> [What you are asked to do] The answer must be an exact reproduction of the lines from the start of the records below through the line containing "<p>The objective of", and nothing more.

> [Available data]

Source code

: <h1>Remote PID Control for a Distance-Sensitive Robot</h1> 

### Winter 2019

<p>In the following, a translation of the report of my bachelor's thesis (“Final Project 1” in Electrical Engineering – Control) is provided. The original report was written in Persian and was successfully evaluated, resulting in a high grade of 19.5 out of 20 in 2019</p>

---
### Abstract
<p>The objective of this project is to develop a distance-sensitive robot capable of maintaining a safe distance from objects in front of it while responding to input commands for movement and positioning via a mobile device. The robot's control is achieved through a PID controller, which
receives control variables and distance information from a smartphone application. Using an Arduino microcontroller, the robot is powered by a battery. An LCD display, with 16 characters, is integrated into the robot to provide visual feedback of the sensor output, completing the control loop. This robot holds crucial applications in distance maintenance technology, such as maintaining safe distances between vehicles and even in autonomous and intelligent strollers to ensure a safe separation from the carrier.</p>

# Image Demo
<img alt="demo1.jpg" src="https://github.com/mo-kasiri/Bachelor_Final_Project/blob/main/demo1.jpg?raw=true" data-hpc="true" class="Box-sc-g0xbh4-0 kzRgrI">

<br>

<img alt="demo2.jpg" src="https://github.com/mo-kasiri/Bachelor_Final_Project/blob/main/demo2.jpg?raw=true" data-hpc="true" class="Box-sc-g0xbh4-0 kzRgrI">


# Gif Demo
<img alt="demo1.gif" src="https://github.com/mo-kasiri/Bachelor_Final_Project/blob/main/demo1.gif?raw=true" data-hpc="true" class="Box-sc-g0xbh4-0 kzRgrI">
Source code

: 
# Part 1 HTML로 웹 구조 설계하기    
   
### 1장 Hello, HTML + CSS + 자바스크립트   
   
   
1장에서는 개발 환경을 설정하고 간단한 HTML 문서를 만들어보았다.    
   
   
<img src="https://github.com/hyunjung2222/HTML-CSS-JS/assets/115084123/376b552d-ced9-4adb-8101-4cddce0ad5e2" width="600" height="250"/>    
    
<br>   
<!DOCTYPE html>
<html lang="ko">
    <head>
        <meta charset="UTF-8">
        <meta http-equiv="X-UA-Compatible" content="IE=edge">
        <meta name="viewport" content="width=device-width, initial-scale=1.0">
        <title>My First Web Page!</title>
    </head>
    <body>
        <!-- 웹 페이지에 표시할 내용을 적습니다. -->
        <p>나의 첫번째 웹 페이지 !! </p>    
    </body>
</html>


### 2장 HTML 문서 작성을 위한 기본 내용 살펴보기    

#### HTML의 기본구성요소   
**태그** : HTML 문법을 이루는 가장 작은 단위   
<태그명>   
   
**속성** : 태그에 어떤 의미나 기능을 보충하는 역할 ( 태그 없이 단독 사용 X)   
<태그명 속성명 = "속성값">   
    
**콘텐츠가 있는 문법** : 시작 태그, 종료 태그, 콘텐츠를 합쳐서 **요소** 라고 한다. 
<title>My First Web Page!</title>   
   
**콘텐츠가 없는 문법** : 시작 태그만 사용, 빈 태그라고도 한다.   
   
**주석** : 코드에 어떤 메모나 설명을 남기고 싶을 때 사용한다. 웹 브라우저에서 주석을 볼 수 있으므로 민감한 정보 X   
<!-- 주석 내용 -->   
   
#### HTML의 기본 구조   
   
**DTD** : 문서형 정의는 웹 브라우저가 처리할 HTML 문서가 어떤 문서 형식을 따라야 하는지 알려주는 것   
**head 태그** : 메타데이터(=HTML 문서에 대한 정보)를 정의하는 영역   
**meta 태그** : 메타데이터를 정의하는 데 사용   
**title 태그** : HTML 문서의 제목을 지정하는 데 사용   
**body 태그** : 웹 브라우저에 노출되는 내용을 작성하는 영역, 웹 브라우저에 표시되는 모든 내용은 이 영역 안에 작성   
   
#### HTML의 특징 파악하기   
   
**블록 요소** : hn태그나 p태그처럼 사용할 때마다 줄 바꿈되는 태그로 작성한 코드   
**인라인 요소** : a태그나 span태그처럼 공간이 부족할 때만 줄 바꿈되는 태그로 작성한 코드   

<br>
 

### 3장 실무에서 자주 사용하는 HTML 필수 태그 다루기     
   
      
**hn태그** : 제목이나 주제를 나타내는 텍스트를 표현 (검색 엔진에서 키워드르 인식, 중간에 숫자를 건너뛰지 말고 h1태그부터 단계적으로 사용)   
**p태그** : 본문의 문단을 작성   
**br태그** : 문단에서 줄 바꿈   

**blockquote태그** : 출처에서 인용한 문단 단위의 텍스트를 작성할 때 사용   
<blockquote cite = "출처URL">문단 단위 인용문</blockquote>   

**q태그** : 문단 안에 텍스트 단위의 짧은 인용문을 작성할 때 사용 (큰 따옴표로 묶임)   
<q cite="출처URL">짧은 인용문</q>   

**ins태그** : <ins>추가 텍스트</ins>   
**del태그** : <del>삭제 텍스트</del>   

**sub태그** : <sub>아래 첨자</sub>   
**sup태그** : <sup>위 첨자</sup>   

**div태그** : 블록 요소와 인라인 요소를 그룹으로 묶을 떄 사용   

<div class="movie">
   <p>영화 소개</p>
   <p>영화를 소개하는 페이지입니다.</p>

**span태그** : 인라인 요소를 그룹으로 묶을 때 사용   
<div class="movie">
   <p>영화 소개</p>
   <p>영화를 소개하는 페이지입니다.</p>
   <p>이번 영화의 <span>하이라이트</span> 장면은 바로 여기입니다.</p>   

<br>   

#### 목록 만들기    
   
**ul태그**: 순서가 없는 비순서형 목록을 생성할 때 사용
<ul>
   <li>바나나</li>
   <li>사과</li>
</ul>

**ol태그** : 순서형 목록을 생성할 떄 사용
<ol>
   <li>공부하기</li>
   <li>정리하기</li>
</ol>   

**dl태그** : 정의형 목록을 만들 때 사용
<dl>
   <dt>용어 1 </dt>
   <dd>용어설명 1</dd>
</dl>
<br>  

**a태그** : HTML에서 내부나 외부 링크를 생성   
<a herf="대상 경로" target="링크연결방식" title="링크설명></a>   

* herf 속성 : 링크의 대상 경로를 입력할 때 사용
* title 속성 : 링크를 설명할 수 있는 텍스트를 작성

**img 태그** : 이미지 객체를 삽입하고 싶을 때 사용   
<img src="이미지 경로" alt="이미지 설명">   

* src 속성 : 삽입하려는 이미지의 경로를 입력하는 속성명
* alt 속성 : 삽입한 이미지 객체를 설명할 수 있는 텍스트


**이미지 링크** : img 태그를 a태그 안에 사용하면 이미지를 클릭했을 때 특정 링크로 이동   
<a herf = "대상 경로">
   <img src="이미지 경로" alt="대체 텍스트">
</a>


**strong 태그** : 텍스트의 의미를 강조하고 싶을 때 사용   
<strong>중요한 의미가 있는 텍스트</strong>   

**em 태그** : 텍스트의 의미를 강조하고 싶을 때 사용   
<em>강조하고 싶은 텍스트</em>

> [Written response]
Source code

: <h1>Remote PID Control for a Distance-Sensitive Robot</h1> 

### Winter 2019

<p>In the following, a translation of the report of my bachelor's thesis (“Final Project 1” in Electrical Engineering – Control) is provided. The original report was written in Persian and was successfully evaluated, resulting in a high grade of 19.5 out of 20 in 2019</p>

---
### Abstract
<p>The objective of this project is to develop a distance-sensitive robot capable of maintaining a safe distance from objects in front of it while responding to input commands for movement and positioning via a mobile device. The robot's control is achieved through a PID controller, which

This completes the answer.